ASSIGNMENT:
In the records below, find each line holding the word "self" and copy it.

===== DATASET RECORDS

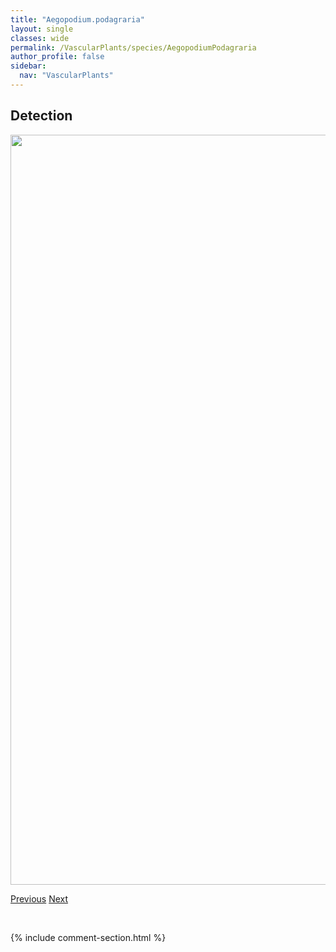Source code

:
 ```yaml
---
title: "Aegopodium.podagraria"
layout: single
classes: wide
permalink: /VascularPlants/species/AegopodiumPodagraria
author_profile: false
sidebar:
  nav: "VascularPlants"
---
```


<h2>Detection</h2>

<a href="https://drive.google.com/uc?export=view&id=11jziTOYWUj9YWcP0AowcksLyGRoJFPRa">
<img src="https://drive.google.com/uc?export=view&id=11jziTOYWUj9YWcP0AowcksLyGRoJFPRa" height = "1200" width = "800">
</a>


<a href="/DevelopmentWebsite/VascularPlants/species/AdoxaMoschatellina" class="pagination--pager" title="Adoxa moschatellina">Previous</a> <a href="/DevelopmentWebsite/VascularPlants/species/AgastacheFoeniculum" class="pagination--pager" title="Agastache foeniculum">Next</a>

<p>&nbsp;</p>

{% include comment-section.html %}

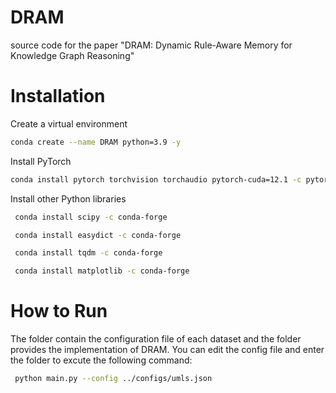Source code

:# DRAM
source code for the paper "DRAM: Dynamic Rule-Aware Memory for Knowledge Graph Reasoning"
# Installation
Create a virtual environment
 ```bash
 conda create --name DRAM python=3.9 -y
 ```
Install PyTorch 
 ```bash
 conda install pytorch torchvision torchaudio pytorch-cuda=12.1 -c pytorch -c nvidia
```
Install other Python libraries
```bash
 conda install scipy -c conda-forge
```
```bash
 conda install easydict -c conda-forge
```
```bash
 conda install tqdm -c conda-forge
```
```bash
 conda install matplotlib -c conda-forge 
```
# How to Run
The folder contain the configuration file of each dataset and the folder provides the implementation of DRAM. You can edit the config file and enter the folder to excute the following command:
```bash
 python main.py --config ../configs/umls.json
```
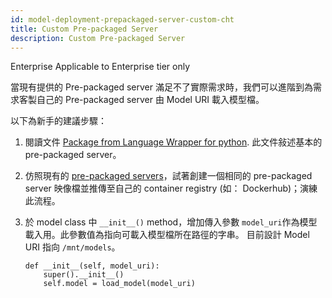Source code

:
 ```yaml
---
id: model-deployment-prepackaged-server-custom-cht
title: Custom Pre-packaged Server
description: Custom Pre-packaged Server
---
```


<div class="ee-only tooltip">Enterprise
  <span class="tooltiptext">Applicable to Enterprise tier only</span>
</div>

當現有提供的 Pre-packaged server 滿足不了實際需求時，我們可以進階到為需求客製自己的 Pre-packaged server 由 Model URI 載入模型檔。

以下為新手的建議步驟：

1. 閱讀文件 [Package from Language Wrapper for python](model-deployment-language-wrapper-intro-cht). 此文件敍述基本的 pre-packaged server。
   
2. 仿照現有的 [pre-packaged servers](https://github.com/InfuseAI/primehub-seldon-servers)，試著創建一個相同的 pre-packaged server 映像檔並推傳至自己的 container registry (如： Dockerhub)；演練此流程。
   
3. 於 model class 中 `__init__()` method，增加傳入參數 `model_uri`作為模型載入用。此參數值為指向可載入模型檔所在路徑的字串。 目前設計 Model URI 指向 `/mnt/models`。

    ```
    def __init__(self, model_uri):
        super().__init__()
        self.model = load_model(model_uri)
    ```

==========

SOLVED EXERCISE:
    def __init__(self, model_uri):
        self.model = load_model(model_uri)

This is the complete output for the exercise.